== Collection entries ==
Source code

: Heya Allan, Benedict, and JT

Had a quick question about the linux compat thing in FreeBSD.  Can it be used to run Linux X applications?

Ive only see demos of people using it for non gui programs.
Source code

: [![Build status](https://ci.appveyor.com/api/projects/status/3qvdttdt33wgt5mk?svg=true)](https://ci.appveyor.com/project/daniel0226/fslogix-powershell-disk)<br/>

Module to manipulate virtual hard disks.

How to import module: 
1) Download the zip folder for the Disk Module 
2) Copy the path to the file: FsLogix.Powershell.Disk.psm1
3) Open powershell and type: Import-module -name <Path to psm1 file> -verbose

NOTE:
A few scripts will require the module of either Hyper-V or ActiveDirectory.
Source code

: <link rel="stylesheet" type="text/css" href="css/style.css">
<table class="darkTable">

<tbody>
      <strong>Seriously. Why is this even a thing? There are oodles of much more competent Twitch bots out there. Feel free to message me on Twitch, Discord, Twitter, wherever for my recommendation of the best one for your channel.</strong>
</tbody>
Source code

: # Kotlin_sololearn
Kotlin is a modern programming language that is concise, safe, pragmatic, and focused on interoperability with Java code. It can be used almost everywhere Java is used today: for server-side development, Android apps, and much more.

--

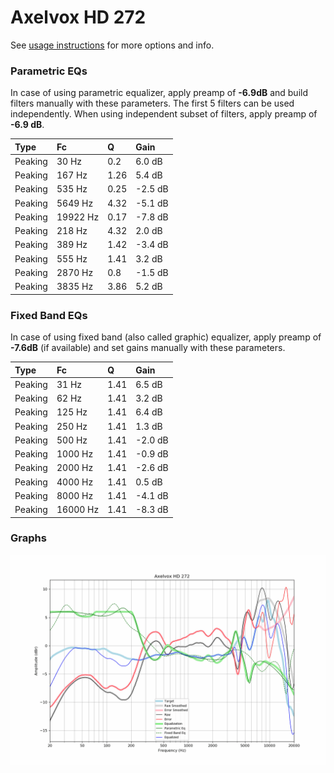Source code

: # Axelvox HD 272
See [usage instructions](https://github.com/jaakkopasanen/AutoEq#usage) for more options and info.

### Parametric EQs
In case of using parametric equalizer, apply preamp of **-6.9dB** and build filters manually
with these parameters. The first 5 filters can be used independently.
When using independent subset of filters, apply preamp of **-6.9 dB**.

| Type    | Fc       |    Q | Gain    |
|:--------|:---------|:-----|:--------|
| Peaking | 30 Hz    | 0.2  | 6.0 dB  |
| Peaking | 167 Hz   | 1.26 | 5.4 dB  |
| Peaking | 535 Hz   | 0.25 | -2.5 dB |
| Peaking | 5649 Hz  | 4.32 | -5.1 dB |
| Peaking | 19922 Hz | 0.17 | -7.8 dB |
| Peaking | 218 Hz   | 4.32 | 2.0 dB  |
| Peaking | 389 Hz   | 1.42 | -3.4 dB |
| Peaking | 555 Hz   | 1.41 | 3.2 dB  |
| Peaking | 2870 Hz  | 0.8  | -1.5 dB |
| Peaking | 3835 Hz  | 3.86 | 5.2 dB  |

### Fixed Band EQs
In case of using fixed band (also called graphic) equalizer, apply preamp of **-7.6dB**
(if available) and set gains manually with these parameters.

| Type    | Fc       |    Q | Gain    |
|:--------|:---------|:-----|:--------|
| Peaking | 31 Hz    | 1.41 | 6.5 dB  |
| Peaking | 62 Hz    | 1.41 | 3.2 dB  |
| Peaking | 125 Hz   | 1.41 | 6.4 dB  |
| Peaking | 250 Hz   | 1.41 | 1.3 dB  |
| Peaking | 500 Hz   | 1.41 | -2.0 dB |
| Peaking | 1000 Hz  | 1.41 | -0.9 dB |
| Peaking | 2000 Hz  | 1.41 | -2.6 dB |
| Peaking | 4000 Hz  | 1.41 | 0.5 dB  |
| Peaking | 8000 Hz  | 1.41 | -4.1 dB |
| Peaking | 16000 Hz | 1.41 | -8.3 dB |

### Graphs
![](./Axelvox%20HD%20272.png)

--

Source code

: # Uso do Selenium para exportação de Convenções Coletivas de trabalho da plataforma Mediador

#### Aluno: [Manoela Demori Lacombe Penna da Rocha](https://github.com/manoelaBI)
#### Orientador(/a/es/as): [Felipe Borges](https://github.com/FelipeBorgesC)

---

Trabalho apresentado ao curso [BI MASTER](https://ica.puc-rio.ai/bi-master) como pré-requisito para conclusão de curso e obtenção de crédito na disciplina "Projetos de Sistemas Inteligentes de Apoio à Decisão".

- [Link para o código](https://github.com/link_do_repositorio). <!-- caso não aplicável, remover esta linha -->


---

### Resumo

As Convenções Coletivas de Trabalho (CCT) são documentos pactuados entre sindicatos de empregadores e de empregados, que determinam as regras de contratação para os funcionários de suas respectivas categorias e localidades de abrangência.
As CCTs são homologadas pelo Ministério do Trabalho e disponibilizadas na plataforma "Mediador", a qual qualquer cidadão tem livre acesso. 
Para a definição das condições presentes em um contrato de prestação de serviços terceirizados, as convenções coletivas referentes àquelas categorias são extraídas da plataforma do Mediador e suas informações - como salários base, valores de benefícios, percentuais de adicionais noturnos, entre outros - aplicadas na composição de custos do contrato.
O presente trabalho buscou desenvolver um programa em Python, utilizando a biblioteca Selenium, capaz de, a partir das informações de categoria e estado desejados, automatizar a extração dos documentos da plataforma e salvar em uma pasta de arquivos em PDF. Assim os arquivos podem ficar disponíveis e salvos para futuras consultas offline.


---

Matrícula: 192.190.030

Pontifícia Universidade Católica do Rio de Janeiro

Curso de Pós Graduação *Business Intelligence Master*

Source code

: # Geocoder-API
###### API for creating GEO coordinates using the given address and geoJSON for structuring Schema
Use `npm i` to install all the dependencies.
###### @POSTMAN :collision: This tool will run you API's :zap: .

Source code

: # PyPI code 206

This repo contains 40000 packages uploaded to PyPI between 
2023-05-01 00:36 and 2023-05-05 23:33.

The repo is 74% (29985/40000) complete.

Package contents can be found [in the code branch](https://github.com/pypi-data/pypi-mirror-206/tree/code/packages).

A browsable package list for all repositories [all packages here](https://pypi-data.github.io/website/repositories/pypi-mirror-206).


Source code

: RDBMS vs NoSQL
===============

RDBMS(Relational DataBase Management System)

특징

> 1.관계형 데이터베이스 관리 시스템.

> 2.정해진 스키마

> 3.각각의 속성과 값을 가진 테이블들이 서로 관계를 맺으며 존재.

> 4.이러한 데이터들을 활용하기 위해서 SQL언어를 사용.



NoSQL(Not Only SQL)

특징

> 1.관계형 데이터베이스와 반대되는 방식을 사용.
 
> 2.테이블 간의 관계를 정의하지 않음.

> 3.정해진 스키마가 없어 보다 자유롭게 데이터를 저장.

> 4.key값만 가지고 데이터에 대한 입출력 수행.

== Assigned task ==
Please output exactly the lines between the one holding "As Convenções Coletivas de" and the one holding "As CCTs são" in the records above, inclusive, and nothing more.

== Finished task ==
As Convenções Coletivas de Trabalho (CCT) são documentos pactuados entre sindicatos de empregadores e de empregados, que determinam as regras de contratação para os funcionários de suas respectivas categorias e localidades de abrangência.
As CCTs são homologadas pelo Ministério do Trabalho e disponibilizadas na plataforma "Mediador", a qual qualquer cidadão tem livre acesso. 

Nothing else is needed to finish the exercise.